The University of St Andrews is striving to achieve planning permission to build six wind turbines on Kenly Farm near Boarhills.
The 12MW wind farm would meet the University’s electricity demand, making it the first university in the United Kingdom to generate its own power.
If the planning is approved the University hopes to cut its current energy bill of £5.4 million per year.
The wind farm would also reduce the University’s carbon footprint by 18,000 tonnes, enhancing its strong reputation for being environmentally conscious. Last year the University supported 111 Green projects costing 1.9 million pounds.
The St Andrews University Student Representative Council (SRC) voted unanimously to support the project.
SRC President Patrick O’Hare said, “We commend the University’s commitment to renewable energy and believe that it is engaging positively with student desire for sustainable energy solutions as well as promoting itself as a leader in the Higher Education sector on sustainable development.”
Cristina Boulineaux, the Student Association’s Environment and Ethics Officer, described the plans as “an example of great forward thinking and a responsible effort to tackle climate change and spiralling energy costs”.
However, the University’s plans have been challenged by the ‘Kenly Landscape Protection Group’ (KPLG), formed by disgruntled residents from Boarhills, Dunino and Kingsbarns. “Turbines of this scale have a massive visual impact over a huge area on residents and visitors alike and the impact on Fife’s biggest industry – tourism – cannot be ignored,” John Goodwin, a spokesman for KLPG, told The Courier.

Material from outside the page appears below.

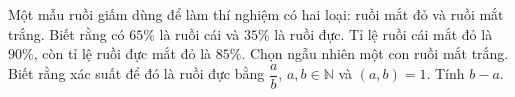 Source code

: \begin{ex}
Một mẫu ruồi giấm dùng để làm thí nghiệm có hai loại: ruồi mắt đỏ và ruồi mắt trắng. Biết rằng có $65\%$ là ruồi cái và $35\%$ là ruồi đực. Tỉ lệ ruồi cái mắt đỏ là $90\%$, còn tỉ lệ ruồi đực mắt đỏ là $85\%$. Chọn ngẫu nhiên một con ruồi mắt trắng. Biết rằng xác suất để đó là ruồi đực bằng $\dfrac ab$, $a,b\in\mathbb N$ và $(a,b)=1$. Tính $b-a$.
\end{ex}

“Golf brings thousands to Fife. The turbines could be seen over St Andrews from the Links and from other courses in the area, completely altering the amenity and the visitor experience,” he continued.
The farmland for the proposed site has passed a full Environmental Impact Assessment but the Ministry of Defence has objected to the wind turbines as they would interfere with the radar system over RAF Leuchars. The University is working with the MOD to find a solution and it may help that the complaint was made before RAF Leuchars prepared to close.
The University is also keen to interact with the community over the Kenly Wind Farm and has recruited Frost-Free, a group to aid discussions within the area. Roddy Yarr, the University’s Environment and Energy Manager, said, “we need the community engaging with us in a positive way”.
Students of St Andrews were largely supportive of the proposal. Second year Claire Gourlay said, “I support the wind turbines because I think it’s a great opportunity for the University to contribute to the movement towards the future of more sustainable energy.”
However, John Trevor, a sustainable development student, stated that, “although I appreciate the environmental benefits of the wind farm, I am concerned that the turbines will ruin the beauty of the countryside.”
Supporters of the project state that the community could benefit from Kenly Wind Farm as the Government financially awards renewable energy producers. The money would be distributed to the community via trusts following guidance provided by the Scottish Government.